Remember, if you are interested in running similar analysis for your project and you want your project to be part of further analysis, please reply to this post and let us know! On the other hand, if you are part of the team developing any of the projects here represented, it would be good to know about your thoughts on why this evolution and how this may affect the sustainability of the project.

Quick update here!

We have realized that the compared numbers in this post are not fully comparable.

On the one hand we have aggregated all of the existing pieces of infrastructure in one dashboard, that is dial.biterg.io. There you can see the several data sources involved in the development of each of the projects.

When extracting the numbers for the period 2018-2019, those took into account all of the data sources. But in the period 2019-2020, we only took into account the Git activity. It is true that the Git repositories are important when analyzing a community, but there are others, and in this second step we didn’t aggregate those.

This means that the data representation and the delta between the two periods is slightly different. As we aggregated more than one data source, the Bus Factor considered in the first period of analysis all of the data sources. And in the second period of analysis the Bus Factor only considered Git repositories.

Thus, less data sources means less people, and thus a more concentrated activity in the different projects.

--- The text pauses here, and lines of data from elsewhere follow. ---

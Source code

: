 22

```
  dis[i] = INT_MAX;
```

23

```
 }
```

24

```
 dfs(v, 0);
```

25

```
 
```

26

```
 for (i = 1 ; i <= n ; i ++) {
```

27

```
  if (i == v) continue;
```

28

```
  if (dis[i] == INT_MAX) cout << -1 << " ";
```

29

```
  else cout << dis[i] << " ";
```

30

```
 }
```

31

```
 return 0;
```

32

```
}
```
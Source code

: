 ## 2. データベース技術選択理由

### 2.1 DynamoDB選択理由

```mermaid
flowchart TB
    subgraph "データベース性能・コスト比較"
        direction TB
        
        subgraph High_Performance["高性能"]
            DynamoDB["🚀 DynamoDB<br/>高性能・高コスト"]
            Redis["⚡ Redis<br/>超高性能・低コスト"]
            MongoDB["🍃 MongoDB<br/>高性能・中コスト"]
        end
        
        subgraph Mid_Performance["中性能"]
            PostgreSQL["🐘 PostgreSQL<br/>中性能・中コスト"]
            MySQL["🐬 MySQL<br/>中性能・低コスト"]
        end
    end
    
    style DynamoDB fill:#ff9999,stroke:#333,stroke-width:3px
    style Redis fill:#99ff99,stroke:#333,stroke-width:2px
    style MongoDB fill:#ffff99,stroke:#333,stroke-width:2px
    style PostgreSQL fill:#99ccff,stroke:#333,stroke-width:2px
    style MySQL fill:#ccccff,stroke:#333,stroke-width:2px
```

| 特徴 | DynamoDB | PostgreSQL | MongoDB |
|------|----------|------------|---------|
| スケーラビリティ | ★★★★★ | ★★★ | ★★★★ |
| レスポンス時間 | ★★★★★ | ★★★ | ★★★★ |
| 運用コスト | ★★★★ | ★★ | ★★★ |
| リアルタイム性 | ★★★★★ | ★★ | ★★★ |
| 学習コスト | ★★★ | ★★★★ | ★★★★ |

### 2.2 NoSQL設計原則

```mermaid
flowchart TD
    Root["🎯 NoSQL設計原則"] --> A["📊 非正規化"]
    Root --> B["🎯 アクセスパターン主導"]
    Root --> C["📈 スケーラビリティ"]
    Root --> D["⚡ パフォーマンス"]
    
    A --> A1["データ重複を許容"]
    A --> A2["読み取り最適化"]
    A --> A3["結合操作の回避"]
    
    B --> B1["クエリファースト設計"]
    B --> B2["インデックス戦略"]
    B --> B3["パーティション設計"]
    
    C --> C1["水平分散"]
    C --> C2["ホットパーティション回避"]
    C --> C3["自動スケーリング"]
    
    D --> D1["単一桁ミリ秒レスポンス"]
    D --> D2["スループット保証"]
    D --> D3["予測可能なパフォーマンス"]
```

Real numbers are not that different and they are in reality quite similar in the case of those under the umbrella of DIAL. The following ones are the Bus Factor for the DIAL projects in the period 2018-2019. There is indeed only 1 main change and this is the Bus Factor for the Hot project.

However, we did the same analysis for the other four projects to compare to, and we saw some interesting evolution. The following is the analysis of these projects for the period 2018-2019.

In this case we see an evolution in:

  • Wikimedia concentrating a bit the code development (from 40 developers producing 50% of the activity down to 37).
  • OPNFV concentrating at least 50% of the code activity in just one developer where the had 2 developers.
  • And finally GitLab with the opposite movement, having a much bigger Bus Factor (moving from 73 developers producing 50% of the activity up to 107).